[Plain-text document sources]
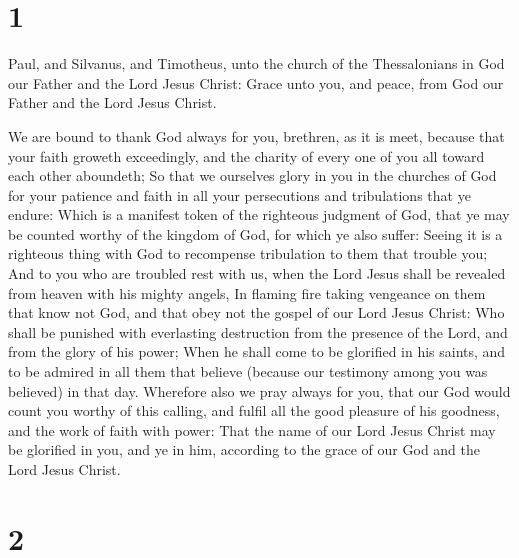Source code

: \hypertarget{section}{%
\section{1}\label{section}}

 Paul, and Silvanus, and Timotheus, unto the church of the
Thessalonians in God our Father and the Lord Jesus Christ:
 Grace unto you, and peace, from God our Father and the
Lord Jesus Christ.

 We are bound to thank God always for you, brethren, as it
is meet, because that your faith groweth exceedingly, and the charity of
every one of you all toward each other aboundeth;  So that
we ourselves glory in you in the churches of God for your patience and
faith in all your persecutions and tribulations that ye endure:
 Which is a manifest token of the righteous judgment of
God, that ye may be counted worthy of the kingdom of God, for which ye
also suffer:  Seeing it is a righteous thing with God to
recompense tribulation to them that trouble you;  And to
you who are troubled rest with us, when the Lord Jesus shall be revealed
from heaven with his mighty angels,  In flaming fire
taking vengeance on them that know not God, and that obey not the gospel
of our Lord Jesus Christ:  Who shall be punished with
everlasting destruction from the presence of the Lord, and from the
glory of his power;  When he shall come to be glorified
in his saints, and to be admired in all them that believe (because our
testimony among you was believed) in that day.  Wherefore
also we pray always for you, that our God would count you worthy of this
calling, and fulfil all the good pleasure of his goodness, and the work
of faith with power:  That the name of our Lord Jesus
Christ may be glorified in you, and ye in him, according to the grace of
our God and the Lord Jesus Christ.

\hypertarget{section-1}{%
\section{2}\label{section-1}}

**Task statement**: In the entries above, identify every line with the string "glory".

**Output**:
we ourselves glory in you in the churches of God for your patience and
glory of his power;  When he shall come to be glorified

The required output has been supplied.